Nicaragua necesita una oposición que resista y proponga; que no solo denuncie al dictador, sino que se convierta en una alternativa real tras su caída. Una oposición capaz de construir una democracia radicalmente distinta: una democracia que no olvide, que no repita, y que ponga al ser humano —libre y digno— en el centro del proyecto nacional.

 

Referencias:

Cuadra, Pablo Antonio. Escrito en una piedra del camino cuando la primera erupción… En El jaguar y la luna. Managua: Editorial Nueva Nicaragua, 1959.

[1] Comisión Interamericana de Derechos Humanos. Graves violaciones a los derechos humanos en el marco de la crisis sociopolítica en Nicaragua. OEA/Ser.L/V/II, doc. 86. Washington, D.C.: OEA, 2018.

[2] Consejo de Derechos Humanos de las Naciones Unidas. Informe del Grupo de Expertos sobre Nicaragua: La consolidación de un Estado totalitario. A/HRC/55/49. Ginebra: ONU, 2024.

[3] Organización de los Estados Americanos. Informe sobre Nicaragua y resolución de condena al régimen Ortega-Murillo. AG/RES. 2948. Washington, D.C.: OEA, 2021.

[4] Human Rights Watch. World Report 2024: Nicaragua. Nueva York: HRW, 2024.

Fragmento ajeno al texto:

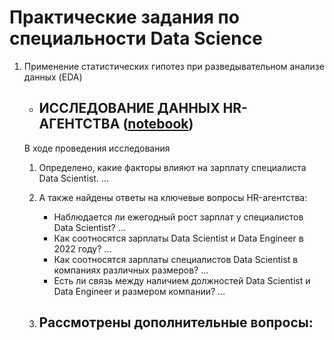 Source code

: # Практические задания по специальности Data Science

1. Применение статистических гипотез при разведывательном анализе данных (EDA)
    - ## ИССЛЕДОВАНИЕ ДАННЫХ HR-АГЕНТСТВА ([notebook](https://github.com/Walde-r/Training_DS/blob/main/Практические%20задания/Практика%20Стат%20тест%20при%20EDA.ipynb))

    В ходе проведения исследования
    1. Определено, какие факторы влияют на зарплату специалиста Data Scientist.
        ...

    2. А также найдены ответы на ключевые вопросы HR-агентства:
        - Наблюдается ли ежегодный рост зарплат у специалистов Data Scientist?
            ...
        - Как соотносятся зарплаты Data Scientist и Data Engineer в 2022 году?
            ...
        - Как соотносятся зарплаты специалистов Data Scientist в компаниях различных размеров?
            ...
        - Есть ли связь между наличием должностей Data Scientist и Data Engineer и размером компании?
            ...

    3. Рассмотрены дополнительные вопросы:
        -
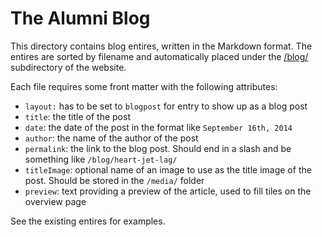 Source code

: # The Alumni Blog

This directory contains blog entires, written in the Markdown format. 
The entires are sorted by filename and automatically placed under the [/blog/](../index.html) subdirectory of the website. 

Each file requires some front matter with the following attributes:

* `layout:` has to be set to `blogpost` for entry to show up as a blog post
* `title`: the title of the post
* `date`: the date of the post in the format like `September 16th, 2014`
* `author`: the name of the author of the post
* `permalink`: the link to the blog post. Should end in a slash and be something like `/blog/heart-jet-lag/`
* `titleImage`: optional name of an image to use as the title image of the post. Should be stored in the `/media/` folder
* `preview`: text providing a preview of the article, used to fill tiles on the overview page

See the existing entires for examples.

[5]. “Informe del Grupo de Expertos en Derechos Humanos sobre Nicaragua: Violaciones generalizadas y sistemáticas de los derechos humanos desde abril de 2018.”
Consejo de Derechos Humanos de las Naciones Unidas, marzo de 2023. A/HRC/52/63.

[5] ACNUR. Situación de desplazamiento de personas nicaragüenses. América Central: ACNUR, 2023.

[6] Divergentes. “Los 328 nicaragüenses desnacionalizados: quiénes son y qué representan.” Divergentes, 10 de febrero de 2023. https://www.divergentes.com.

[7] Reporteros Sin Fronteras. Clasificación Mundial de la Libertad de Prensa 2024. París: RSF, 2024.

[8] La Prensa. “Más de 600,000 nicaragüenses han salido del país desde 2018.” La Prensa, 2 de diciembre de 2023.

[9] BBC Mundo. “Nicaragua: acuerdos con Rusia y China”, enero de 2023.